Fundraising & Investors

How should I present my team slide when we are first-time founders with no big-brand names on it?

A starting point

Stop apologizing for not being ex-Google. Position the team slide around founder-market fit: the specific, non-obvious reason this team understands this problem better than most. Two years running operations at a logistics company beats a famous logo if you are building for logistics. Show relevant depth, complementary skills across the founders, and any unfair insight you earned the hard way. If you have an advisor or early customer who vouches for you, one credible name pulls more weight than five padded bullet points.

Go deeper

Hand-picked from around the web, each with a note on why it earns your time.

3 resources 3 link-checked

Read

📄 Article
✓ Link checked Free Beginner

Why we picked it This is the guide that argues your exact answer: stop stapling a Stanford and a Tesla logo under your name and instead show why your experience is an unfair advantage for THIS problem. Kamps, who runs pitch-deck teardowns for a living, uses his own no-logo path (a photography blogger who launched a hardware startup off deep domain knowledge and a real network) to show a first-time founder how to earn credibility without a famous employer.

The team slide is the most important slide in a startup pitch deck

From TechCrunch by Haje Jan Kamps 8 min read

  • Design the team slide to answer one question: why are you one of the best people in the world to build this specific company, not where did you work.
  • Domain depth and hard-won relationships beat a prestige logo, because a domain is far harder to learn than the peripheral skills of running a company.
  • Cut padding: keep advisors and irrelevant credentials off the slide so the founder-market-fit story is the only thing an investor reads.
Open techcrunch.com
📄 Article
✓ Link checked Free Beginner

Why we picked it A slide-by-slide walk through Airbnb's actual 2009 seed deck (the one that raised $600K), covering all 14 slides from cover to financials and calling out exactly why the business model slide was the killer. It shows the discipline you are aiming for: the problem stated in three plain lines, the solution compressed to save money while traveling, one restatable point per slide. Study it as the worked example of the Sequoia skeleton, then copy the restraint, not the layout.

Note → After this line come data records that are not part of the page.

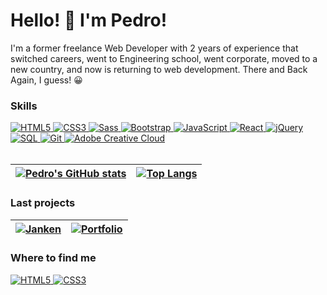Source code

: # Hello! 👋 I'm Pedro!

I'm a former freelance Web Developer with 2 years of experience that switched careers, went to Engineering school, went corporate, moved to a new country, and now is returning to web development. There and Back Again, I guess! 😀

### Skills
<a href="#">
  <img src="https://img.shields.io/badge/html5-%23E34F26.svg?style=for-the-badge&logo=html5&logoColor=white" alt="HTML5" />
</a>
<a href="#">
  <img src="https://img.shields.io/badge/css3-%231572B6.svg?style=for-the-badge&logo=css3&logoColor=white" alt="CSS3" />
</a>
<a href="#">
  <img src="https://img.shields.io/badge/-Sass-CC6699.svg?style=for-the-badge&logo=sass&logoColor=white" alt="Sass" />
</a>
<a href="#">
  <img src="https://img.shields.io/badge/bootstrap-%23563D7C.svg?style=for-the-badge&logo=bootstrap&logoColor=white" alt="Bootstrap" />
</a>
<a href="#">
  <img src="https://img.shields.io/badge/javascript-%23323330.svg?style=for-the-badge&logo=javascript&logoColor=%23F7DF1E" alt="JavaScript" />
</a>
<a href="#">
  <img src="https://img.shields.io/badge/-React-20232A.svg?style=for-the-badge&logo=react&logoColor=61DAFB" alt="React" />
</a>
<a href="#">
  <img src="https://img.shields.io/badge/jquery-%230769AD.svg?style=for-the-badge&logo=jquery&logoColor=white" alt="jQuery" />
</a>
<a href="#">
  <img src="https://img.shields.io/badge/SQL-grey.svg?style=for-the-badge&logo=sql&logoColor=white" alt="SQL" />
</a>
<a href="#">
  <img src="https://img.shields.io/badge/git-F05032.svg?style=for-the-badge&logo=git&logoColor=white" alt="Git" />
</a>
<a href="#">
  <img src="https://img.shields.io/badge/Adobe_CC-DA1F26.svg?style=for-the-badge&logo=adobe-creative-cloud&logoColor=white" alt="Adobe Creative Cloud" />
</a>

<br />
<br />

| [![Pedro's GitHub stats](https://github-readme-stats.vercel.app/api?username=pedrolorandi&show_icons=true&theme=github_dark)](https://github.com/anuraghazra/github-readme-stats) | [![Top Langs](https://github-readme-stats.vercel.app/api/top-langs/?username=pedrolorandi&layout=compact&theme=github_dark)](https://github.com/anuraghazra/github-readme-stats) |
| ------------- | ------------- |

### Last projects
|[![Janken](https://github-readme-stats.vercel.app/api/pin/?username=pedrolorandi&repo=janken&theme=github_dark)](https://github.com/pedrolorandi/janken)|[![Portfolio](https://github-readme-stats.vercel.app/api/pin/?username=pedrolorandi&repo=portfolio&theme=github_dark)](https://github.com/pedrolorandi/portfolio)|
| ------------- | ------------- |

### Where to find me
<a href="https://pedrolorandi.com" target="_blank">
  <img src="https://img.shields.io/badge/portfolio-white.svg?style=for-the-badge&logo=icloud&logoColor=black" alt="HTML5" />
</a>
<a href="https://linkedin.com/pedrolorandi" target="_blank">
  <img src="https://img.shields.io/badge/linkedin-0A66C2.svg?style=for-the-badge&logo=linkedin&logoColor=white" alt="CSS3" />
</a>

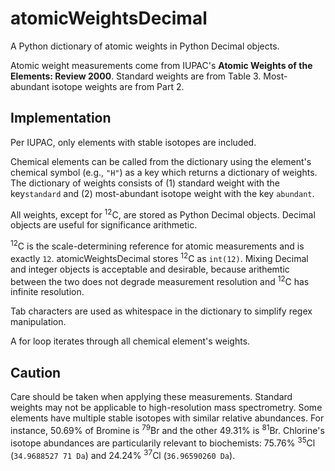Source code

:# atomicWeightsDecimal

A Python dictionary of atomic weights in Python Decimal objects.

Atomic weight measurements come from IUPAC's **Atomic Weights of the Elements: Review 2000**. Standard weights are from Table 3. Most-abundant isotope weights are from Part 2.

## Implementation

Per IUPAC, only elements with stable isotopes are included.

Chemical elements can be called from the dictionary using the element's chemical symbol (e.g., `"H"`) as a key which returns a dictionary of weights. The dictionary of weights consists of (1) standard weight with the key`standard` and (2) most-abundant isotope weight with the key `abundant`.

All weights, except for <sup>12</sup>C, are stored as Python Decimal objects. Decimal objects are useful for significance arithmetic.

<sup>12</sup>C is the scale-determining reference for atomic measurements and is exactly `12`. atomicWeightsDecimal stores <sup>12</sup>C as `int(12)`. Mixing Decimal and integer objects is acceptable and desirable, because arithemtic between the two does not degrade measurement resolution and <sup>12</sup>C has infinite resolution.

Tab characters are used as whitespace in the dictionary to simplify regex manipulation.

A for loop iterates through all chemical element's weights.

## Caution

Care should be taken when applying these measurements. Standard weights may not be applicable to high-resolution mass spectrometry. Some elements have multiple stable isotopes with similar relative abundances. For  instance, 50.69% of Bromine is <sup>79</sup>Br and the other 49.31% is <sup>81</sup>Br. Chlorine's isotope abundances are particularily relevant to biochemists: 75.76% <sup>35</sup>Cl (`34.9688527 71 Da`) and 24.24% <sup>37</sup>Cl (`36.96590260 Da`).
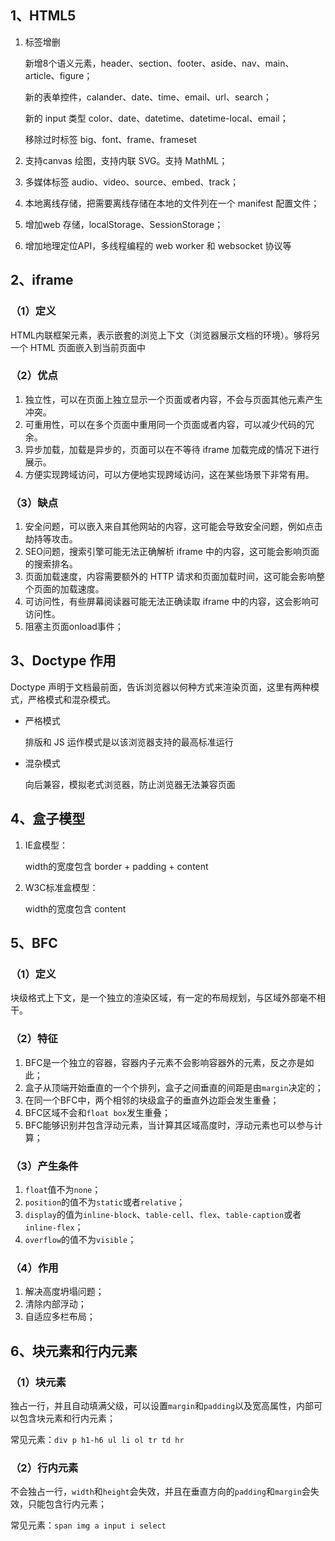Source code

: ## 1、HTML5

1. 标签增删

   新增8个语义元素，header、section、footer、aside、nav、main、article、figure；

   新的表单控件，calander、date、time、email、url、search；

   新的 input 类型 color、date、datetime、datetime-local、email；

   移除过时标签 big、font、frame、frameset

2. 支持canvas 绘图，支持内联 SVG。支持 MathML；

3. 多媒体标签 audio、video、source、embed、track；

4. 本地离线存储，把需要离线存储在本地的文件列在一个 manifest 配置文件；

5. 增加web 存储，localStorage、SessionStorage；

6. 增加地理定位API，多线程编程的 web worker 和 websocket 协议等



## 2、iframe

### （1）定义

​	HTML内联框架元素，表示嵌套的浏览上下文（浏览器展示文档的环境）。够将另一个 HTML 页面嵌入到当前页面中



### （2）优点

1. 独立性，可以在页面上独立显示一个页面或者内容，不会与页面其他元素产生冲突。
2. 可重用性，可以在多个页面中重用同一个页面或者内容，可以减少代码的冗余。
3. 异步加载，加载是异步的，页面可以在不等待 iframe 加载完成的情况下进行展示。
4. 方便实现跨域访问，可以方便地实现跨域访问，这在某些场景下非常有用。



### （3）缺点

1. 安全问题，可以嵌入来自其他网站的内容，这可能会导致安全问题，例如点击劫持等攻击。
2. SEO问题，搜索引擎可能无法正确解析 iframe 中的内容，这可能会影响页面的搜索排名。
3. 页面加载速度，内容需要额外的 HTTP 请求和页面加载时间，这可能会影响整个页面的加载速度。
4. 可访问性，有些屏幕阅读器可能无法正确读取 iframe 中的内容，这会影响可访问性。
5. 阻塞主页面onload事件；



## 3、Doctype 作用

Doctype 声明于文档最前面，告诉浏览器以何种方式来渲染页面，这里有两种模式，严格模式和混杂模式。

- 严格模式

  排版和 JS 运作模式是以该浏览器支持的最高标准运行

- 混杂模式

  向后兼容，模拟老式浏览器，防止浏览器无法兼容页面



## 4、盒子模型

1. IE盒模型：

   width的宽度包含 border + padding + content

2. W3C标准盒模型：

   width的宽度包含 content



## 5、BFC

### （1）定义

块级格式上下文，是一个独立的渲染区域，有一定的布局规划，与区域外部毫不相干。



### （2）特征

1. BFC是一个独立的容器，容器内子元素不会影响容器外的元素，反之亦是如此；
2. 盒子从顶端开始垂直的一个个排列，盒子之间垂直的间距是由`margin`决定的；
3. 在同一个BFC中，两个相邻的块级盒子的垂直外边距会发生重叠；
4. BFC区域不会和`float box`发生重叠；
5. BFC能够识别并包含浮动元素，当计算其区域高度时，浮动元素也可以参与计算；



### （3）产生条件

1. `float`值不为`none`；
2. `position`的值不为`static`或者`relative`；
3. `display`的值为`inline-block`、`table-cell`、`flex`、`table-caption`或者`inline-flex`；
4. `overflow`的值不为`visible`；



### （4）作用

1. 解决高度坍塌问题；
2. 清除内部浮动；
3. 自适应多栏布局；



## 6、块元素和行内元素

### （1）块元素

独占一行，并且自动填满父级，可以设置`margin`和`padding`以及宽高属性，内部可以包含块元素和行内元素；

常见元素：`div p h1-h6 ul li ol tr td hr`



### （2）行内元素

不会独占一行，`width`和`height`会失效，并且在垂直方向的`padding`和`margin`会失效，只能包含行内元素；

常见元素：`span img a input i select`



## 
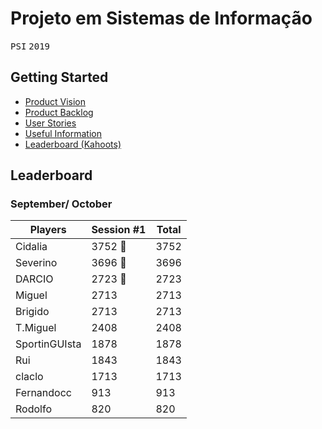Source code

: # Projeto em Sistemas de Informação
<kbd>P</kbd><kbd>S</kbd><kbd>I</kbd>    <kbd>2</kbd><kbd>0</kbd><kbd>1</kbd><kbd>9</kbd>

## Getting Started ##
* [Product Vision](#product_vision)
* [Product Backlog](#product_backlog)
* [User Stories](#user_stories)
* [Useful Information](#useful_information)
* [Leaderboard (Kahoots)](#leaderboard)

<a name="leaderboard"></a>
## Leaderboard
### September/ October

| Players       | Session #1 | Total |
|---------------|------------|-------|
| Cidalia       | 3752 🥇     | 3752  |
| Severino      | 3696 🥈     | 3696  |
| DARCIO        | 2723 🥉     | 2723  |
| Miguel        | 2713       | 2713  |
| Brigido       | 2713       | 2713  |
| T.Miguel      | 2408       | 2408  |
| SportinGUIsta | 1878       | 1878  |
| Rui           | 1843       | 1843  |
| claclo        | 1713       | 1713  |
| Fernandocc    | 913        | 913   |
| Rodolfo       | 820        | 820   |
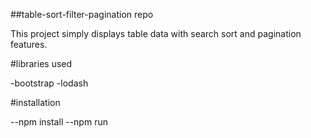 ##table-sort-filter-pagination repo

This project simply displays table data with search sort and pagination features.

#libraries used

-bootstrap
-lodash

#installation

--npm install
--npm run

Airbnb Pitch Deck: Teardown and Redesign

From Slidebean by Caya (Slidebean) 15 min read

  • Airbnb answered the five investor questions (real problem, real market, workable model, right team) in under 60 seconds of reading
  • The strongest slide was unit economics: 15% capture x $25 fee, a concrete engine, not a hockey stick
  • Each slide carried one idea in plain words a stranger could repeat back, which is the whole bar
Open slidebean.com
📄 Article
✓ Link checked India Free Intermediate

Why we picked it This is a working Indian seed VC (Blume backed Unacademy, Purplle, Slice) writing down what it actually looks for, slide by slide, from the people who read hundreds of Indian founder decks a year. It is blunt about the mistakes that kill decks here: a vague problem statement, a team slide buried too deep, and no customer validation when Blume wants to see the product already live with signups. Use it as the reviewer sitting across the table before you send.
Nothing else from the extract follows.